Posted by Damos on April 25, 2005, at 18:11:08

In reply to Re: Crap crap crap, posted by alexandra_k on April 25, 2005, at 2:04:03

Dearest Alex,

You are so incredibly brave, and I am so immensely proud to be your friend and to know you.

What those men did was wrong, plain and simple. What the counsellor did was wrong plain and simple. The thoughts you express about your father are neither bad nor wrong. They are just painfully honest and completely understandable given what you have been through.

Trading sex for love and security or whatever doesn't work. Trading anything for them doesn't work. They're offered openly and freely or they're not. To make them conditionally available is to make them unavailable if that makes sense. I've learned these things the hard way by trading my heart and soul my very essence only to be left with nothing but an enormous empty void.
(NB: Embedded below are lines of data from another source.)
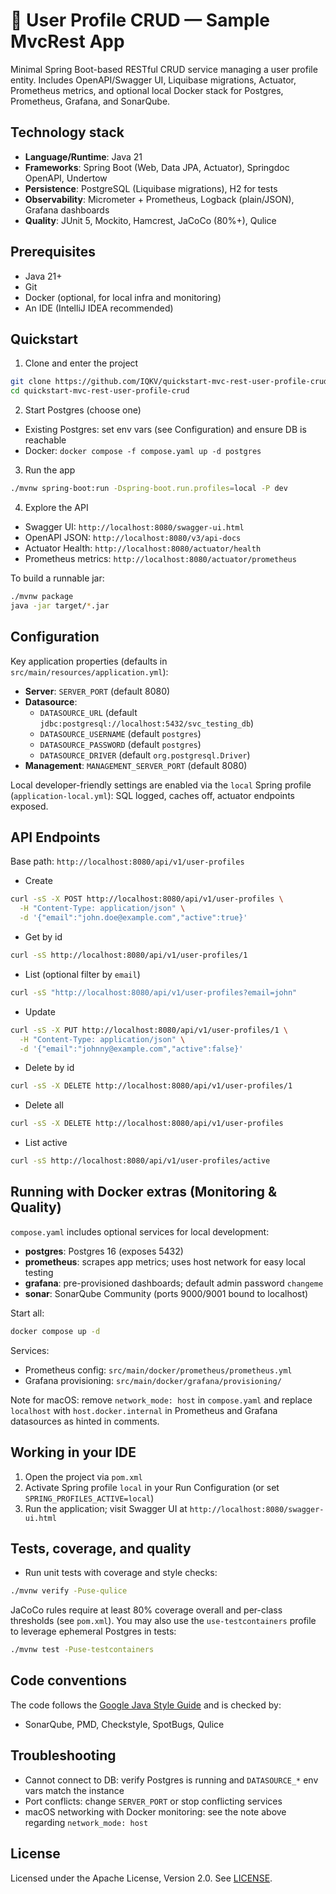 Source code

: # 🚀 User Profile CRUD — Sample MvcRest App

Minimal Spring Boot-based RESTful CRUD service managing a user profile entity. Includes OpenAPI/Swagger UI, Liquibase migrations, Actuator, Prometheus metrics, and optional local Docker stack for Postgres, Prometheus, Grafana, and SonarQube.

## Technology stack

- **Language/Runtime**: Java 21
- **Frameworks**: Spring Boot (Web, Data JPA, Actuator), Springdoc OpenAPI, Undertow
- **Persistence**: PostgreSQL (Liquibase migrations), H2 for tests
- **Observability**: Micrometer + Prometheus, Logback (plain/JSON), Grafana dashboards
- **Quality**: JUnit 5, Mockito, Hamcrest, JaCoCo (80%+), Qulice

## Prerequisites

- Java 21+
- Git
- Docker (optional, for local infra and monitoring)
- An IDE (IntelliJ IDEA recommended)

## Quickstart

1. Clone and enter the project

```bash
git clone https://github.com/IQKV/quickstart-mvc-rest-user-profile-crud.git
cd quickstart-mvc-rest-user-profile-crud
```

2. Start Postgres (choose one)

- Existing Postgres: set env vars (see Configuration) and ensure DB is reachable
- Docker: `docker compose -f compose.yaml up -d postgres`

3. Run the app

```bash
./mvnw spring-boot:run -Dspring-boot.run.profiles=local -P dev
```

4. Explore the API

- Swagger UI: `http://localhost:8080/swagger-ui.html`
- OpenAPI JSON: `http://localhost:8080/v3/api-docs`
- Actuator Health: `http://localhost:8080/actuator/health`
- Prometheus metrics: `http://localhost:8080/actuator/prometheus`

To build a runnable jar:

```bash
./mvnw package
java -jar target/*.jar
```

## Configuration

Key application properties (defaults in `src/main/resources/application.yml`):

- **Server**: `SERVER_PORT` (default 8080)
- **Datasource**:
  - `DATASOURCE_URL` (default `jdbc:postgresql://localhost:5432/svc_testing_db`)
  - `DATASOURCE_USERNAME` (default `postgres`)
  - `DATASOURCE_PASSWORD` (default `postgres`)
  - `DATASOURCE_DRIVER` (default `org.postgresql.Driver`)
- **Management**: `MANAGEMENT_SERVER_PORT` (default 8080)

Local developer-friendly settings are enabled via the `local` Spring profile (`application-local.yml`): SQL logged, caches off, actuator endpoints exposed.

## API Endpoints

Base path: `http://localhost:8080/api/v1/user-profiles`

- Create

```bash
curl -sS -X POST http://localhost:8080/api/v1/user-profiles \
  -H "Content-Type: application/json" \
  -d '{"email":"john.doe@example.com","active":true}'
```

- Get by id

```bash
curl -sS http://localhost:8080/api/v1/user-profiles/1
```

- List (optional filter by `email`)

```bash
curl -sS "http://localhost:8080/api/v1/user-profiles?email=john"
```

- Update

```bash
curl -sS -X PUT http://localhost:8080/api/v1/user-profiles/1 \
  -H "Content-Type: application/json" \
  -d '{"email":"johnny@example.com","active":false}'
```

- Delete by id

```bash
curl -sS -X DELETE http://localhost:8080/api/v1/user-profiles/1
```

- Delete all

```bash
curl -sS -X DELETE http://localhost:8080/api/v1/user-profiles
```

- List active

```bash
curl -sS http://localhost:8080/api/v1/user-profiles/active
```

## Running with Docker extras (Monitoring & Quality)

`compose.yaml` includes optional services for local development:

- **postgres**: Postgres 16 (exposes 5432)
- **prometheus**: scrapes app metrics; uses host network for easy local testing
- **grafana**: pre-provisioned dashboards; default admin password `changeme`
- **sonar**: SonarQube Community (ports 9000/9001 bound to localhost)

Start all:

```bash
docker compose up -d
```

Services:

- Prometheus config: `src/main/docker/prometheus/prometheus.yml`
- Grafana provisioning: `src/main/docker/grafana/provisioning/`

Note for macOS: remove `network_mode: host` in `compose.yaml` and replace `localhost` with `host.docker.internal` in Prometheus and Grafana datasources as hinted in comments.

## Working in your IDE

1. Open the project via `pom.xml`
2. Activate Spring profile `local` in your Run Configuration (or set `SPRING_PROFILES_ACTIVE=local`)
3. Run the application; visit Swagger UI at `http://localhost:8080/swagger-ui.html`

## Tests, coverage, and quality

- Run unit tests with coverage and style checks:

```bash
./mvnw verify -Puse-qulice
```

JaCoCo rules require at least 80% coverage overall and per-class thresholds (see `pom.xml`). You may also use the `use-testcontainers` profile to leverage ephemeral Postgres in tests:

```bash
./mvnw test -Puse-testcontainers
```

## Code conventions

The code follows the [Google Java Style Guide](https://google.github.io/styleguide/javaguide.html) and is checked by:

- SonarQube, PMD, Checkstyle, SpotBugs, Qulice

## Troubleshooting

- Cannot connect to DB: verify Postgres is running and `DATASOURCE_*` env vars match the instance
- Port conflicts: change `SERVER_PORT` or stop conflicting services
- macOS networking with Docker monitoring: see the note above regarding `network_mode: host`

## License

Licensed under the Apache License, Version 2.0. See [LICENSE](LICENSE).

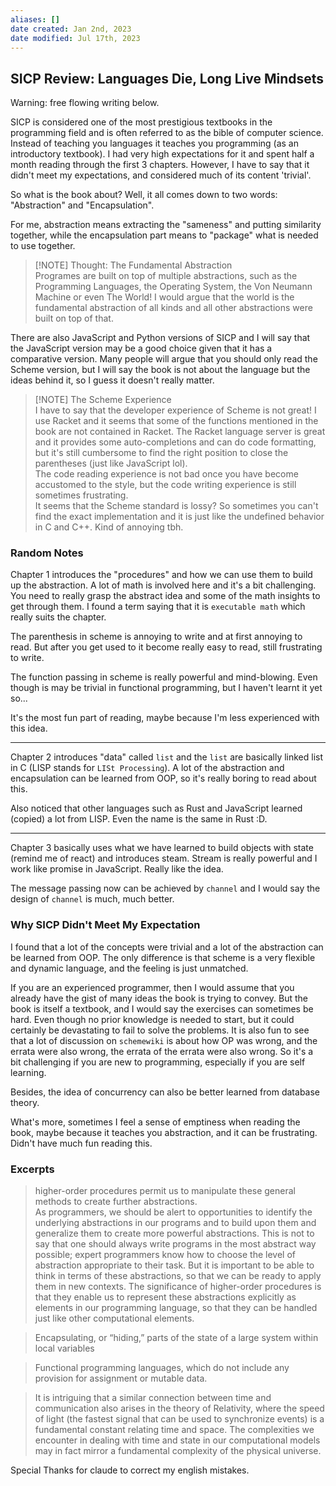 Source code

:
 ```yaml
---
aliases: []
date created: Jan 2nd, 2023
date modified: Jul 17th, 2023
---
```


## SICP Review: Languages Die, Long Live Mindsets

Warning: free flowing writing below.

SICP is considered one of the most prestigious textbooks in the programming field and is often referred to as the bible of computer science. Instead of teaching you languages it teaches you programming (as an introductory textbook). I had very high expectations for it and spent half a month reading through the first 3 chapters. However, I have to say that it didn't meet my expectations, and considered much of its content 'trivial'.

So what is the book about? Well, it all comes down to two words: "Abstraction" and "Encapsulation".

For me, abstraction means extracting the "sameness" and putting similarity together, while the encapsulation part means to "package" what is needed to use together.

> [!NOTE] Thought: The Fundamental Abstraction  
> Programes are built on top of multiple abstractions, such as the Programming Languages, the Operating System, the Von Neumann Machine or even The World! I would argue that the world is the fundamental abstraction of all kinds and all other abstractions were built on top of that.

There are also JavaScript and Python versions of SICP and I will say that the JavaScript version may be a good choice given that it has a comparative version. Many people will argue that you should only read the Scheme version, but I will say the book is not about the language but the ideas behind it, so I guess it doesn't really matter.

> [!NOTE] The Scheme Experience  
> I have to say that the developer experience of Scheme is not great! I use Racket and it seems that some of the functions mentioned in the book are not contained in Racket. The Racket language server is great and it provides some auto-completions and can do code formatting, but it's still cumbersome to find the right position to close the parentheses (just like JavaScript lol).  
> The code reading experience is not bad once you have become accustomed to the style, but the code writing experience is still sometimes frustrating.  
> It seems that the Scheme standard is lossy? So sometimes you can't find the exact implementation and it is just like the undefined behavior in C and C++. Kind of annoying tbh.

### Random Notes
Chapter 1 introduces the "procedures" and how we can use them to build up the abstraction. A lot of math is involved here and it's a bit challenging. You need to really grasp the abstract idea and some of the math insights to get through them. I found a term saying that it is `executable math` which really suits the chapter.  

The parenthesis in scheme is annoying to write and at first annoying to read. But after you get used to it become really easy to read, still frustrating to write.  

The function passing in scheme is really powerful and mind-blowing. Even though is may be trivial in functional programming, but I haven't learnt it yet so...  

It's the most fun part of reading, maybe because I'm less experienced with this idea.

___

Chapter 2 introduces "data" called `list` and the `list` are basically linked list in C (LISP stands for `LISt Processing`). A lot of the abstraction and encapsulation can be learned from OOP, so it's really boring to read about this.  

Also noticed that other languages such as Rust and JavaScript learned (copied) a lot from LISP. Even the name is the same in Rust :D.

___

Chapter 3 basically uses what we have learned to build objects with state (remind me of react) and introduces steam. Stream is really powerful and I work like promise in JavaScript. Really like the idea.  

The message passing now can be achieved by `channel` and I would say the design of `channel` is much, much better.

### Why SICP Didn't Meet My Expectation
I found that a lot of the concepts were trivial and a lot of the abstraction can be learned from OOP. The only difference is that scheme is a very flexible and dynamic language, and the feeling is just unmatched.

If you are an experienced programmer, then I would assume that you already have the gist of many ideas the book is trying to convey. But the book is itself a textbook, and I would say the exercises can sometimes be hard. Even though no prior knowledge is needed to start, but it could certainly be devastating to fail to solve the problems. It is also fun to see that a lot of discussion on `schemewiki` is about how OP was wrong, and the errata were also wrong, the errata of the errata were also wrong. So it's a bit challenging if you are new to programming, especially if you are self learning.

Besides, the idea of concurrency can also be better learned from database theory.

What's more, sometimes I feel a sense of emptiness when reading the book, maybe because it teaches you abstraction, and it can be frustrating. Didn't have much fun reading this.

### Excerpts
> higher-order procedures permit us to manipulate these general methods to create further abstractions.  
> As programmers, we should be alert to opportunities to identify the underlying abstractions in our programs and to build upon them and generalize them to create more powerful abstractions. This is not to say that one should always write programs in the most abstract way possible; expert programmers know how to choose the level of abstraction appropriate to their task. But it is important to be able to think in terms of these abstractions, so that we can be ready to apply them in new contexts. The significance of higher-order procedures is that they enable us to represent these abstractions explicitly as elements in our programming language, so that they can be handled just like other computational elements.

> Encapsulating, or “hiding,” parts of the state of a large system within local variables

> Functional programming languages, which do not include any provision for assignment or mutable data.

> It is intriguing that a similar connection between time and communication also arises in the theory of Relativity, where the speed of light (the fastest signal that can be used to synchronize events) is a fundamental constant relating time and space. The complexities we encounter in dealing with time and state in our computational models may in fact mirror a fundamental complexity of the physical universe.

Special Thanks for claude to correct my english mistakes.
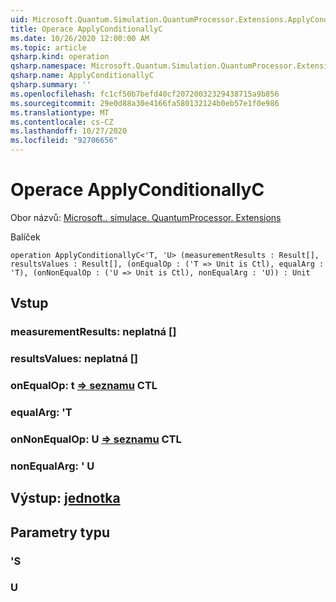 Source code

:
 ```yaml
---
uid: Microsoft.Quantum.Simulation.QuantumProcessor.Extensions.ApplyConditionallyC
title: Operace ApplyConditionallyC
ms.date: 10/26/2020 12:00:00 AM
ms.topic: article
qsharp.kind: operation
qsharp.namespace: Microsoft.Quantum.Simulation.QuantumProcessor.Extensions
qsharp.name: ApplyConditionallyC
qsharp.summary: ''
ms.openlocfilehash: fc1cf50b7befd40cf20720032329438715a9b856
ms.sourcegitcommit: 29e0d88a30e4166fa580132124b0eb57e1f0e986
ms.translationtype: MT
ms.contentlocale: cs-CZ
ms.lasthandoff: 10/27/2020
ms.locfileid: "92706656"
---
```

# <a name="applyconditionallyc-operation"></a>Operace ApplyConditionallyC

Obor názvů: [Microsoft.. simulace. QuantumProcessor. Extensions](xref:Microsoft.Quantum.Simulation.QuantumProcessor.Extensions)

Balíček [](https://nuget.org/packages/)




```qsharp
operation ApplyConditionallyC<'T, 'U> (measurementResults : Result[], resultsValues : Result[], (onEqualOp : ('T => Unit is Ctl), equalArg : 'T), (onNonEqualOp : ('U => Unit is Ctl), nonEqualArg : 'U)) : Unit
```


## <a name="input"></a>Vstup

### <a name="measurementresults--__invalidresult__"></a>measurementResults: __neplatná <Result>__ []




### <a name="resultsvalues--__invalidresult__"></a>resultsValues: __neplatná <Result>__ []




### <a name="onequalop--t--unit-ctl"></a>onEqualOp: t [=> seznamu](xref:microsoft.quantum.lang-ref.unit) CTL




### <a name="equalarg--t"></a>equalArg: 'T




### <a name="onnonequalop--u--unit-ctl"></a>onNonEqualOp: U [=> seznamu](xref:microsoft.quantum.lang-ref.unit) CTL




### <a name="nonequalarg--u"></a>nonEqualArg: ' U





## <a name="output--unit"></a>Výstup: [jednotka](xref:microsoft.quantum.lang-ref.unit)



## <a name="type-parameters"></a>Parametry typu

### <a name="t"></a>'S


### <a name="u"></a>U


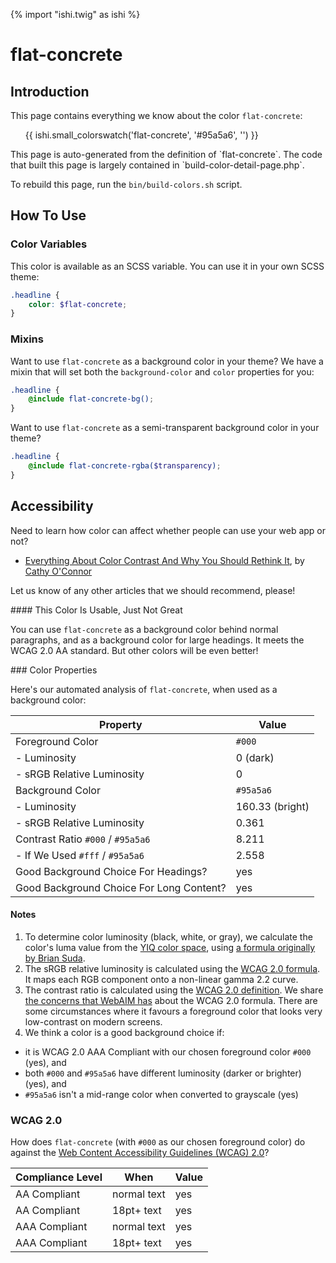 {% import "ishi.twig" as ishi %}
# flat-concrete

## Introduction

This page contains everything we know about the color `flat-concrete`:

<div class="grid">
    <div class="cell">
        <div class="swatch">
            <ul>
                {{ ishi.small_colorswatch('flat-concrete', '#95a5a6', '') }}
            </ul>
        </div>
    </div>
</div>

<div class="callout attention" markdown="1">
This page is auto-generated from the definition of `flat-concrete`. The code that built this page is largely contained in `build-color-detail-page.php`.

To rebuild this page, run the `bin/build-colors.sh` script.
</div>

## How To Use

### Color Variables

This color is available as an SCSS variable. You can use it in your own SCSS theme:

```scss
.headline {
    color: $flat-concrete;
}
```

### Mixins

Want to use `flat-concrete` as a background color in your theme? We have a mixin that will set both the `background-color` and `color` properties for you:

```scss
.headline {
    @include flat-concrete-bg();
}
```

Want to use `flat-concrete` as a semi-transparent background color in your theme?

```scss
.headline {
    @include flat-concrete-rgba($transparency);
}
```

## Accessibility

Need to learn how color can affect whether people can use your web app or not?

* [Everything About Color Contrast And Why You Should Rethink It](https://www.smashingmagazine.com/2014/10/color-contrast-tips-and-tools-for-accessibility/), by [Cathy O'Connor](http://www.twitter.com/cagocon)

Let us know of any other articles that we should recommend, please!
<div class="callout warning" markdown="1">
#### This Color Is Usable, Just Not Great

You can use `flat-concrete` as a background color behind normal paragraphs, and as a background color for large headings. It meets the WCAG 2.0 AA standard. But other colors will be even better!
</div>
### Color Properties

Here's our automated analysis of `flat-concrete`, when used as a background color:

Property | Value
---------|------
Foreground Color | `#000`
- Luminosity | 0 (dark)
- sRGB Relative Luminosity | 0
Background Color | `#95a5a6`
- Luminosity | 160.33 (bright)
- sRGB Relative Luminosity | 0.361
Contrast Ratio `#000` / `#95a5a6` | 8.211
- If We Used `#fff` / `#95a5a6` | 2.558
Good Background Choice For Headings? | yes
Good Background Choice For Long Content? | yes

#### Notes

1. To determine color luminosity (black, white, or gray), we calculate the color's luma value from the [YIQ color space](https://en.wikipedia.org/wiki/YIQ), using [a formula originally by Brian Suda](https://24ways.org/2010/calculating-color-contrast/).
1. The sRGB relative luminosity is calculated using the [WCAG 2.0 formula](https://www.w3.org/TR/WCAG20/#relativeluminancedef). It maps each RGB component onto a non-linear gamma 2.2 curve.
1. The contrast ratio is calculated using the [WCAG 2.0 definition](https://www.w3.org/TR/2008/REC-WCAG20-20081211/#contrast-ratiodef). We share [the concerns that WebAIM has](http://webaim.org/blog/wcag-2-1-feedback/) about the WCAG 2.0 formula. There are some circumstances where it favours a foreground color that looks very low-contrast on modern screens.
1. We think a color is a good background choice if:
  - it is WCAG 2.0 AAA Compliant with our chosen foreground color `#000` (yes), and
  - both `#000` and `#95a5a6` have different luminosity (darker or brighter) (yes), and
  - `#95a5a6` isn't a mid-range color when converted to grayscale (yes)

### WCAG 2.0

How does `flat-concrete` (with `#000` as our chosen foreground color) do against the [Web Content Accessibility Guidelines (WCAG) 2.0](https://www.w3.org/TR/WCAG20/)?

Compliance Level | When | Value
-----------------|------|------
AA Compliant | normal text | yes
AA Compliant | 18pt+ text | yes
AAA Compliant | normal text | yes
AAA Compliant | 18pt+ text | yes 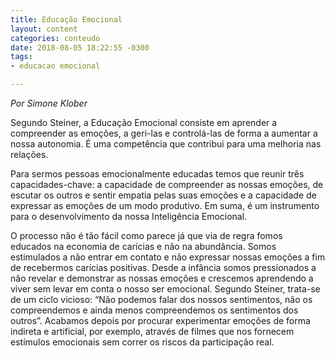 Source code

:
 ```yaml
---
title: Educação Emocional
layout: content
categories: conteudo
date: 2018-08-05 18:22:55 -0300
tags:
- educacao emocional

---
```

_Por Simone Klober_

Segundo Steiner, a Educação Emocional consiste em aprender a compreender as emoções, a geri-las e controlá-las de forma a aumentar a nossa autonomia. É uma competência que contribui para uma melhoria nas relações.

Para sermos pessoas emocionalmente educadas temos que reunir três capacidades-chave: a capacidade de compreender as nossas emoções, de escutar os outros e sentir empatia pelas suas emoções e a capacidade de expressar as emoções de um modo produtivo. Em suma, é um instrumento para o desenvolvimento da nossa Inteligência Emocional.

O processo não é tão fácil como parece já que via de regra fomos educados na economia de carícias e não na abundância. Somos estimulados a não entrar em contato e não expressar nossas emoções a fim de recebermos carícias positivas. Desde a infância somos pressionados a não revelar e demonstrar as nossas emoções e crescemos aprendendo a viver sem levar em conta o nosso ser emocional. Segundo Steiner, trata-se de um ciclo vicioso: “Não podemos falar dos nossos sentimentos, não os compreendemos e ainda menos compreendemos os sentimentos dos outros”. Acabamos depois por procurar experimentar emoções de forma indireta e artificial, por exemplo, através de filmes que nos fornecem estímulos emocionais sem correr os riscos da participação real. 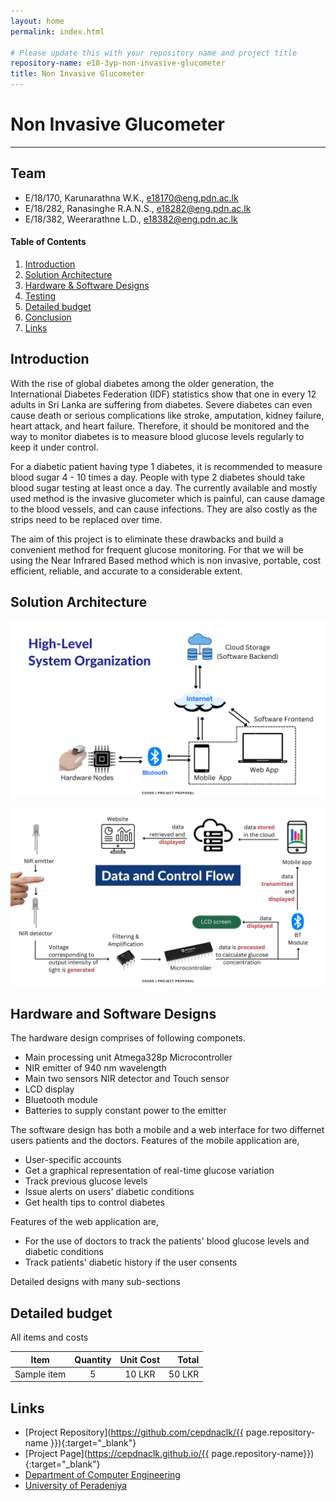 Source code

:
 ```yaml
---
layout: home
permalink: index.html

# Please update this with your repository name and project title
repository-name: e18-3yp-non-invasive-glucometer
title: Non Invasive Glucometer
---
```


[comment]: # "This is the standard layout for the project, but you can clean this and use your own template"

# Non Invasive Glucometer

---

## Team
-  E/18/170, Karunarathna W.K., [e18170@eng.pdn.ac.lk](mailto:e18170@eng.pdn.ac.lk)
-  E/18/282, Ranasinghe R.A.N.S., [e18282@eng.pdn.ac.lk](mailto:e18282@eng.pdn.ac.lk)
-  E/18/382, Weerarathne L.D., [e18382@eng.pdn.ac.lk](mailto:e18382@eng.pdn.ac.lk)

<!-- Image (photo/drawing of the final hardware) should be here -->

<!-- This is a sample image, to show how to add images to your page. To learn more options, please refer [this](https://projects.ce.pdn.ac.lk/docs/faq/how-to-add-an-image/) -->

<!-- ![Sample Image](./images/sample.png) -->

#### Table of Contents
1. [Introduction](#introduction)
2. [Solution Architecture](#solution-architecture )
3. [Hardware & Software Designs](#hardware-and-software-designs)
4. [Testing](#testing)
5. [Detailed budget](#detailed-budget)
6. [Conclusion](#conclusion)
7. [Links](#links)

## Introduction

With the rise of global diabetes among the older generation, the International Diabetes Federation (IDF) statistics show that one in every 12 adults in Sri Lanka are suffering from diabetes. Severe diabetes can even cause death or serious complications like stroke, amputation, kidney failure, heart attack, and heart failure. Therefore, it should be monitored and the way to monitor diabetes is to measure blood glucose levels regularly to keep it under control.

For a diabetic patient having type 1 diabetes, it is recommended to measure blood sugar 4 - 10 times a day. People with type 2 diabetes should take blood sugar testing at least once a day. The currently available and mostly used method is the invasive glucometer which is painful, can cause damage to the blood vessels, and can cause infections. They are also costly as the strips need to be replaced over time.  

The aim of this project is to eliminate these drawbacks and build a convenient method for frequent glucose monitoring. For that we will be using the Near Infrared Based method which is non invasive, portable, cost efficient, reliable, and accurate to a considerable extent.


## Solution Architecture

![Sample Image](./images/system.jpg)

![Sample Image](./images/dataflow.jpg)
<!-- High level diagram + description -->

## Hardware and Software Designs

The hardware design comprises of following componets.
- Main processing unit Atmega328p Microcontroller
- NIR emitter of 940 nm wavelength
- Main two sensors NIR detector and Touch sensor
- LCD display
- Bluetooth module
- Batteries to supply constant power to the emitter

The software design has both a mobile and a web interface for two differnet users patients and the doctors.
Features of the mobile application are,
- User-specific accounts
- Get a graphical representation of real-time glucose variation
- Track previous glucose levels
- Issue alerts on users' diabetic conditions
- Get health tips to control diabetes 

Features of the web application are,
- For the use of doctors to track the patients' blood glucose levels and diabetic conditions
- Track patients' diabetic history if the user consents

Detailed designs with many sub-sections

<!-- ## Testing

Testing done on hardware and software, detailed + summarized results -->

## Detailed budget

All items and costs

| Item          | Quantity  | Unit Cost  | Total  |
| ------------- |:---------:|:----------:|-------:|
| Sample item   | 5         | 10 LKR     | 50 LKR |

<!-- ## Conclusion

What was achieved, future developments, commercialization plans -->

## Links

- [Project Repository](https://github.com/cepdnaclk/{{ page.repository-name }}){:target="_blank"}
- [Project Page](https://cepdnaclk.github.io/{{ page.repository-name}}){:target="_blank"}
- [Department of Computer Engineering](http://www.ce.pdn.ac.lk/)
- [University of Peradeniya](https://eng.pdn.ac.lk/)

[//]: # (Please refer this to learn more about Markdown syntax)
[//]: # (https://github.com/adam-p/markdown-here/wiki/Markdown-Cheatsheet)
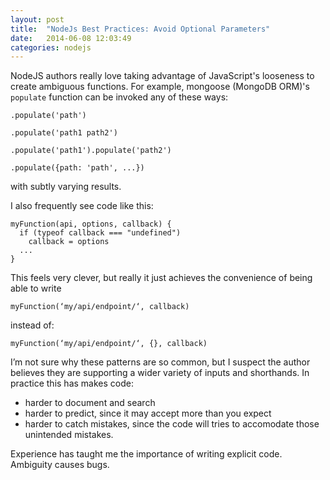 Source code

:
 ```yaml
---
layout: post
title:  "NodeJs Best Practices: Avoid Optional Parameters"
date:   2014-06-08 12:03:49
categories: nodejs
---
```


NodeJS authors really love taking advantage of JavaScript's looseness to create ambiguous functions.  For example, mongoose (MongoDB ORM)'s `populate` function can be invoked any of these ways:

    .populate('path')

    .populate('path1 path2')

    .populate('path1').populate('path2')

    .populate({path: 'path', ...})

with subtly varying results.

I also frequently see code like this:

    myFunction(api, options, callback) {
      if (typeof callback === "undefined")
        callback = options
      ...
    }


This feels very clever, but really it just achieves the convenience of being able to write

    myFunction(‘my/api/endpoint/‘, callback)

instead of:

    myFunction(‘my/api/endpoint/‘, {}, callback)


I’m not sure why these patterns are so common, but I suspect the author believes they are supporting a wider variety of inputs and shorthands.  In practice this has makes code:

* harder to document and search
* harder to predict, since it may accept more than you expect
* harder to catch mistakes, since the code will tries to accomodate those unintended mistakes.

Experience has taught me the importance of writing explicit code.  Ambiguity causes bugs.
What you don't know about me is that for the last 9 years I have shared a house with a woman who MS (Multiple Sclerosis) and am now essentially her de-facto carer. I moved in when she dislocated her elbow in a fall (she had no family nearby or other support) and did pretty much everything. She could still walk okay then just not very far. She needed to move out of her unit because the stairs were too much and she also needed to stop working because her eyesight and things were gettingj worse. So I agreed to buy a villa with her and to pay all the ongoing bills so she could keep her money for when things got bad, since we got on okay and I believed no one could ever love me and this was about all I could ever expect.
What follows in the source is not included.